Do you remember how, many, many years ago, in a era before political correctness, we used to refer to people we thought were totally ‘off’ as ‘head cases’? Frankly I thought that term had gone out with the “Dukes of Hazard,” but I was doing my dose of mental health research, keeping up in the field, I came across it again–and in the most unpleasant and serious of contexts.
In a post entitled “25 Years Early: The Possible Death Decree for the Seriously Mentally Ill,” I addressed how serious mental illness (SMI) has been implicated in increased sickness and early mortality for those who suffer from it.
But much of what we have known about increased risk of mortality has dealt with those with major depressive disorder, schizophrenia, full-blown bipolar disorder.
But what should I find as I’m perusing my Mental Elf app (you can see a few of my favorite mental health apps here), where I can find summaries of the latest in psychological research, but that even those with sub-threshold disorders can fall sick and die earlier?

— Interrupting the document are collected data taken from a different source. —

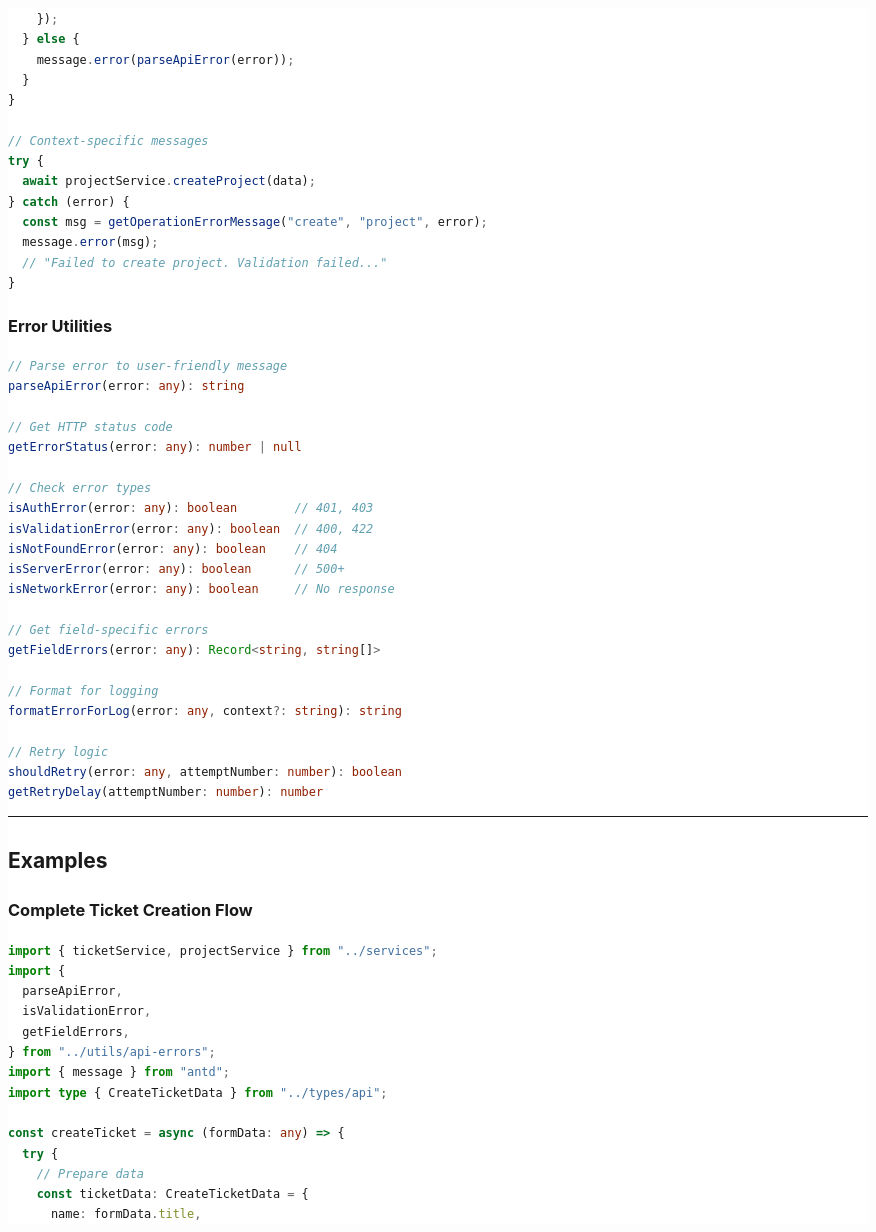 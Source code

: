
 ```typescript
    });
  } else {
    message.error(parseApiError(error));
  }
}

// Context-specific messages
try {
  await projectService.createProject(data);
} catch (error) {
  const msg = getOperationErrorMessage("create", "project", error);
  message.error(msg);
  // "Failed to create project. Validation failed..."
}
```

### Error Utilities

```typescript
// Parse error to user-friendly message
parseApiError(error: any): string

// Get HTTP status code
getErrorStatus(error: any): number | null

// Check error types
isAuthError(error: any): boolean        // 401, 403
isValidationError(error: any): boolean  // 400, 422
isNotFoundError(error: any): boolean    // 404
isServerError(error: any): boolean      // 500+
isNetworkError(error: any): boolean     // No response

// Get field-specific errors
getFieldErrors(error: any): Record<string, string[]>

// Format for logging
formatErrorForLog(error: any, context?: string): string

// Retry logic
shouldRetry(error: any, attemptNumber: number): boolean
getRetryDelay(attemptNumber: number): number
```

---

## Examples

### Complete Ticket Creation Flow

```typescript
import { ticketService, projectService } from "../services";
import {
  parseApiError,
  isValidationError,
  getFieldErrors,
} from "../utils/api-errors";
import { message } from "antd";
import type { CreateTicketData } from "../types/api";

const createTicket = async (formData: any) => {
  try {
    // Prepare data
    const ticketData: CreateTicketData = {
      name: formData.title,
```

The original paper is in the British Journal of Medicine, with the rather ungainly title of “Association between psychological distress and mortality: individual participant pooled analysis of 10 prospective cohort studies,” and the researchers conclude that disease and mortality can increase from almost any brush with psychological distress, and, they do so in direct proportion to the degree distress. But they don’t mean mental illness, not at all. They wrote, there is a
“dose-response association between psychological distress and mortality from all causes, cardiovascular disease, and external causes across the full range of distress, even in people who would not usually come to the attention of mental health services.“
To reach this determination, researchers led by Tom C Russ, Alzheimer Scotland clinical research fellow, surveyed 68,222 adults in England, aged 35 or over, and free of heart disease and cancer at baseline. They divided them into 10 large prospective cohort studies, and set off to visit and interview them. measuring psychological distress using the 12-question General HealthQuestionnaire score. The GHQ-12 assesses symptoms of depression anxiety, and social and lack of confidence issues. A score of four or above leads to people being labeled as (I couldn’t make this up) “cases,” while those with three or below are “non-cases.” [Who knew you could still get away with the term?]
Sure enough, the “cases” were sicker and died earlier. Even the “non-cases” couldn’t escape:
“Even the subclinically symptomatic group (score 1-3) had a 20% increased risk of mortality after adjusting for age and sex.”
The graphs of the data paint the picture–it is a dose-related relationship. The mean follow-up time was 8.2 years, and the more psychological distress, the more likely a subject was to die within the time frame of the study.
The second graph, that of cardiovascular disease, showed a particular increased risk in connection with psychological distress, even with low levels of distress (those famous “non-cases”).”[S]ubclinically symptomatic patients were at a 29% increased risk of cardiovascular disease death.”
From the third graph you can see that low levels of distress didn’t correlate with cancer mortality in the same way as they did in cardiovascular death, but high levels of GHQ-12 scores (6-12, the real “cases, I suppose) were correlated with a 41% increased risk of cancer death.
Finally, in the fourth graph, you can see tha death “from external causes” was also correlated with psychological distress. “subclinically symptomatic patients were” had a 29% increased risk of death from external causes.
Astoundingly, these correlations held even after adjustments were made for sex, age, social class, body mass index, blood pressure, physical activity, alcohol consumption–and diabetes.
The study clearly indicates that does-related association between early mortality psychological distress, even for those who would never have been identified as having ‘issues,’ as we call it nowadays.
It was depressing even to read the research paper, worrying me that maybe doing so might increase my chances of early mortality. It’s the type of thing you wish there was something you could doabout it, instead of just read.
For it certainly is rather a disheartening study, isn’t it?
And not just because I found out that I–and a number of my loved ones–might very likely qualify a “cases.”